Provided records:
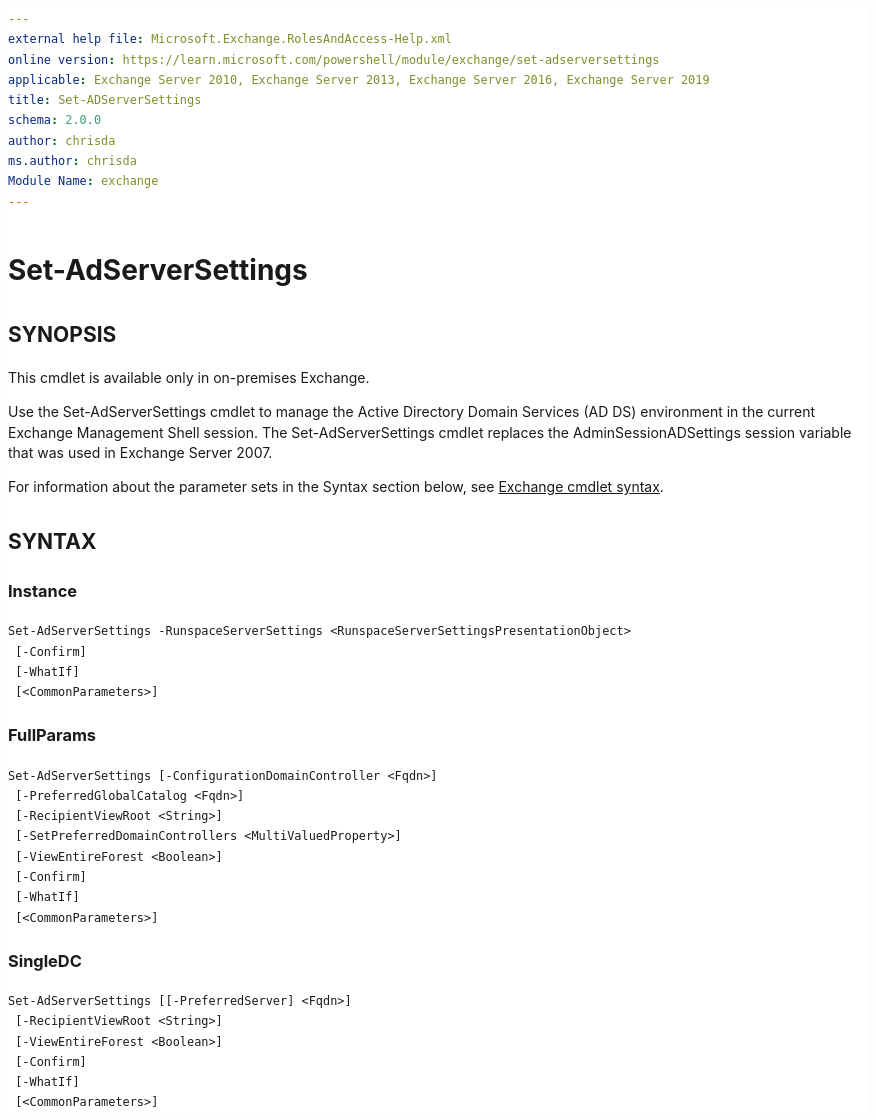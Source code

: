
 ```yaml
---
external help file: Microsoft.Exchange.RolesAndAccess-Help.xml
online version: https://learn.microsoft.com/powershell/module/exchange/set-adserversettings
applicable: Exchange Server 2010, Exchange Server 2013, Exchange Server 2016, Exchange Server 2019
title: Set-ADServerSettings
schema: 2.0.0
author: chrisda
ms.author: chrisda
Module Name: exchange
---
```


# Set-AdServerSettings

## SYNOPSIS
This cmdlet is available only in on-premises Exchange.

Use the Set-AdServerSettings cmdlet to manage the Active Directory Domain Services (AD DS) environment in the current Exchange Management Shell session. The Set-AdServerSettings cmdlet replaces the AdminSessionADSettings session variable that was used in Exchange Server 2007.

For information about the parameter sets in the Syntax section below, see [Exchange cmdlet syntax](https://learn.microsoft.com/powershell/exchange/exchange-cmdlet-syntax).

## SYNTAX

### Instance
```
Set-AdServerSettings -RunspaceServerSettings <RunspaceServerSettingsPresentationObject>
 [-Confirm]
 [-WhatIf]
 [<CommonParameters>]
```

### FullParams
```
Set-AdServerSettings [-ConfigurationDomainController <Fqdn>]
 [-PreferredGlobalCatalog <Fqdn>]
 [-RecipientViewRoot <String>]
 [-SetPreferredDomainControllers <MultiValuedProperty>]
 [-ViewEntireForest <Boolean>]
 [-Confirm]
 [-WhatIf]
 [<CommonParameters>]
```

### SingleDC
```
Set-AdServerSettings [[-PreferredServer] <Fqdn>]
 [-RecipientViewRoot <String>]
 [-ViewEntireForest <Boolean>]
 [-Confirm]
 [-WhatIf]
 [<CommonParameters>]
```
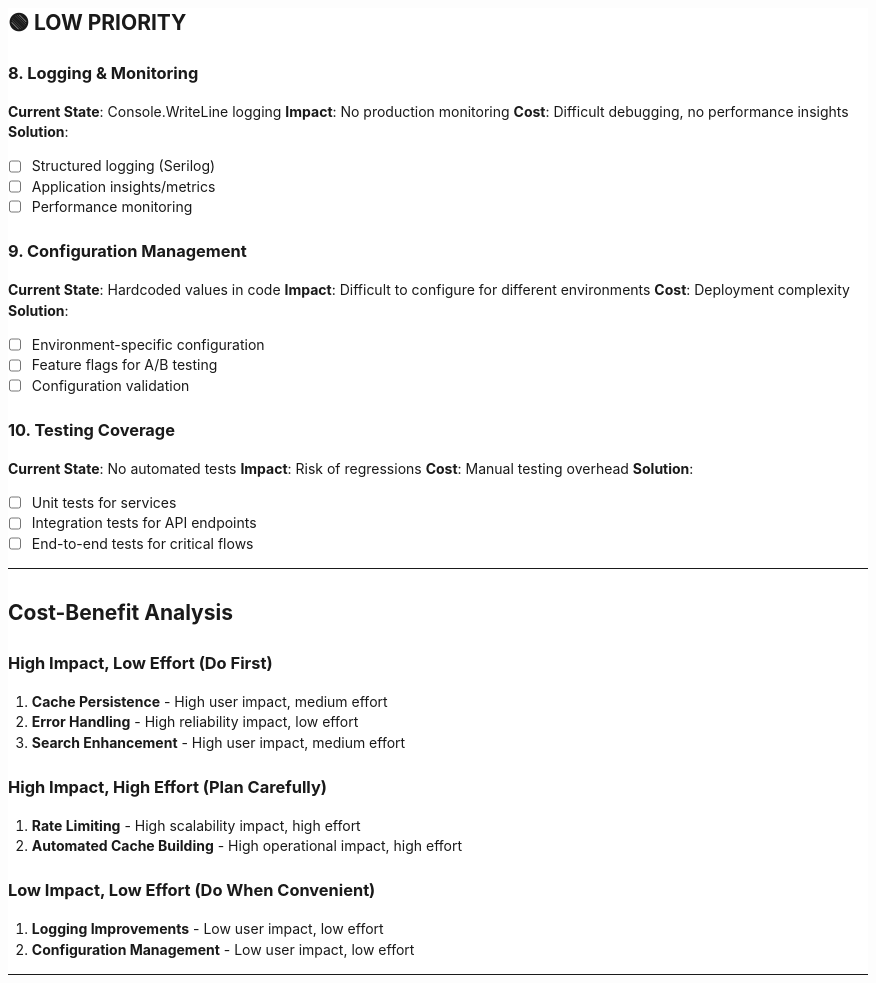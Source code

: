 
## 🟢 LOW PRIORITY

### 8. Logging & Monitoring
**Current State**: Console.WriteLine logging
**Impact**: No production monitoring
**Cost**: Difficult debugging, no performance insights
**Solution**:
- [ ] Structured logging (Serilog)
- [ ] Application insights/metrics
- [ ] Performance monitoring

### 9. Configuration Management
**Current State**: Hardcoded values in code
**Impact**: Difficult to configure for different environments
**Cost**: Deployment complexity
**Solution**:
- [ ] Environment-specific configuration
- [ ] Feature flags for A/B testing
- [ ] Configuration validation

### 10. Testing Coverage
**Current State**: No automated tests
**Impact**: Risk of regressions
**Cost**: Manual testing overhead
**Solution**:
- [ ] Unit tests for services
- [ ] Integration tests for API endpoints
- [ ] End-to-end tests for critical flows

---

## Cost-Benefit Analysis

### High Impact, Low Effort (Do First)
1. **Cache Persistence** - High user impact, medium effort
2. **Error Handling** - High reliability impact, low effort
3. **Search Enhancement** - High user impact, medium effort

### High Impact, High Effort (Plan Carefully)
1. **Rate Limiting** - High scalability impact, high effort
2. **Automated Cache Building** - High operational impact, high effort

### Low Impact, Low Effort (Do When Convenient)
1. **Logging Improvements** - Low user impact, low effort
2. **Configuration Management** - Low user impact, low effort

---
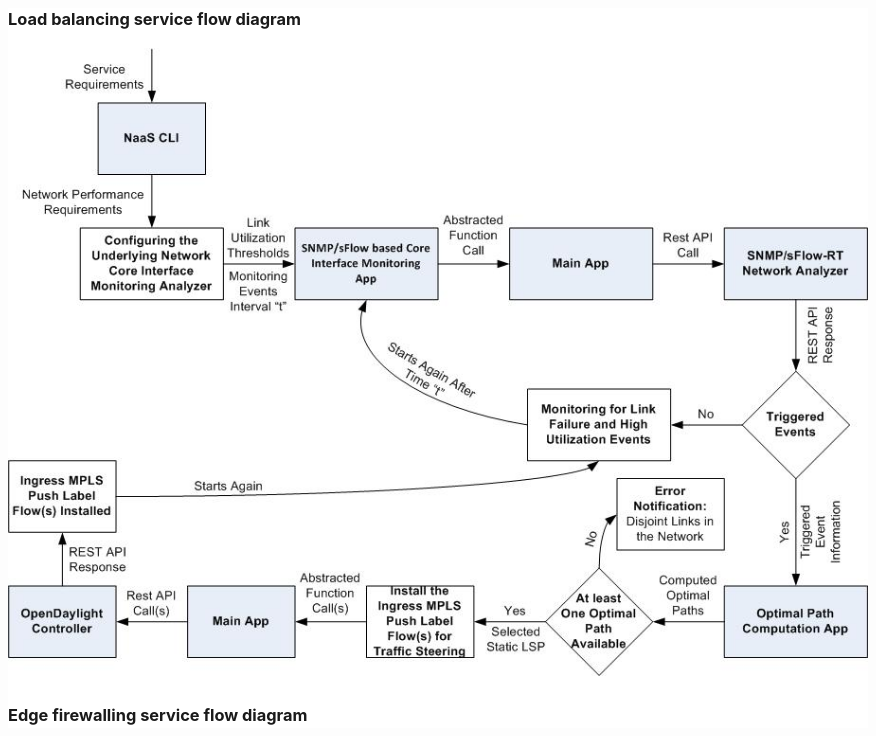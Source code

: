 ### Load balancing service flow diagram

![Load balancing service](README_Images/Load_Balancing_Service.jpg)

### Edge firewalling service flow diagram
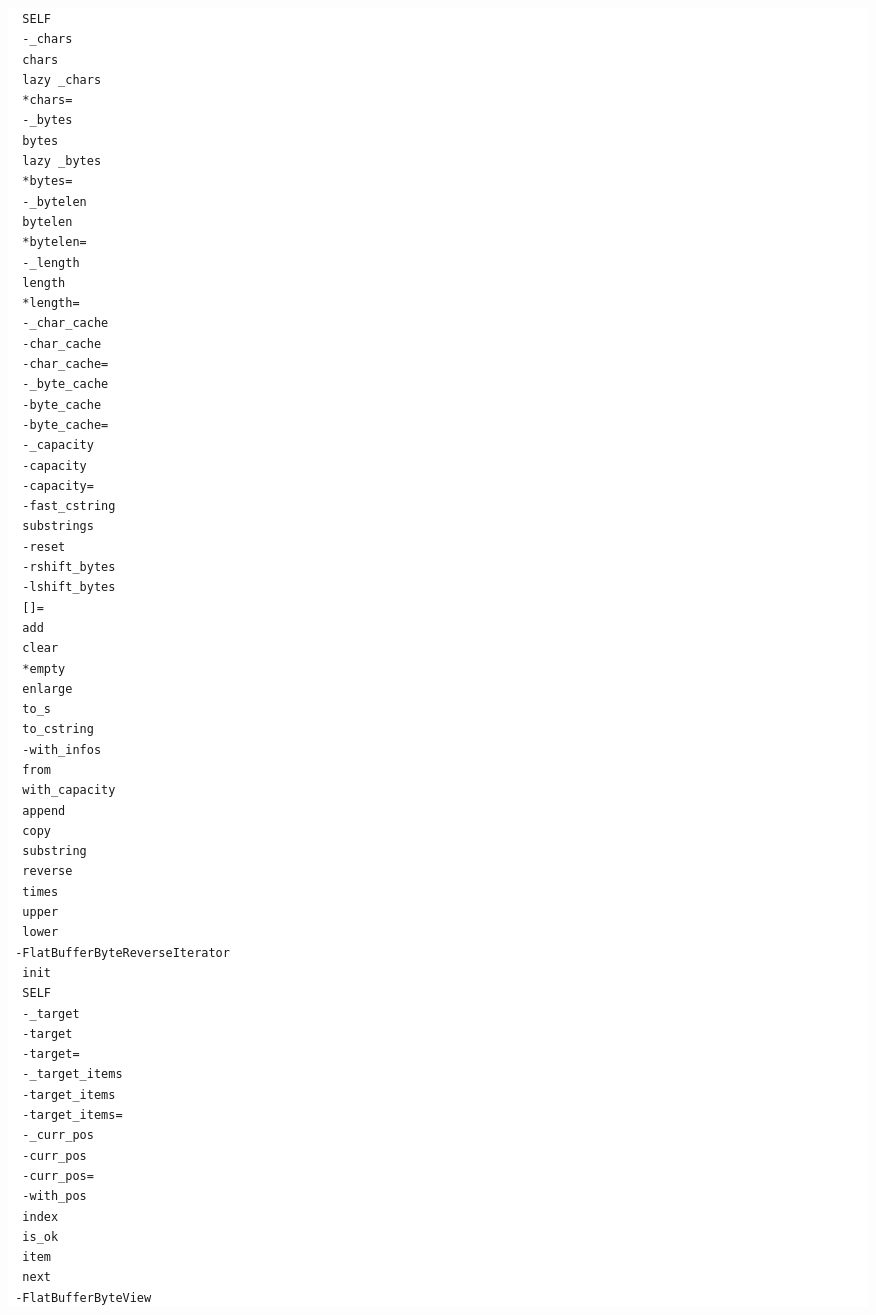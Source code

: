       SELF
      -_chars
      chars
      lazy _chars
      *chars=
      -_bytes
      bytes
      lazy _bytes
      *bytes=
      -_bytelen
      bytelen
      *bytelen=
      -_length
      length
      *length=
      -_char_cache
      -char_cache
      -char_cache=
      -_byte_cache
      -byte_cache
      -byte_cache=
      -_capacity
      -capacity
      -capacity=
      -fast_cstring
      substrings
      -reset
      -rshift_bytes
      -lshift_bytes
      []=
      add
      clear
      *empty
      enlarge
      to_s
      to_cstring
      -with_infos
      from
      with_capacity
      append
      copy
      substring
      reverse
      times
      upper
      lower
     -FlatBufferByteReverseIterator
      init
      SELF
      -_target
      -target
      -target=
      -_target_items
      -target_items
      -target_items=
      -_curr_pos
      -curr_pos
      -curr_pos=
      -with_pos
      index
      is_ok
      item
      next
     -FlatBufferByteView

Problem to work on:
Scan the entries above. Copy each line that has the string "medium".

Exercise answer:
1. **Cache Persistence** - High user impact, medium effort
3. **Search Enhancement** - High user impact, medium effort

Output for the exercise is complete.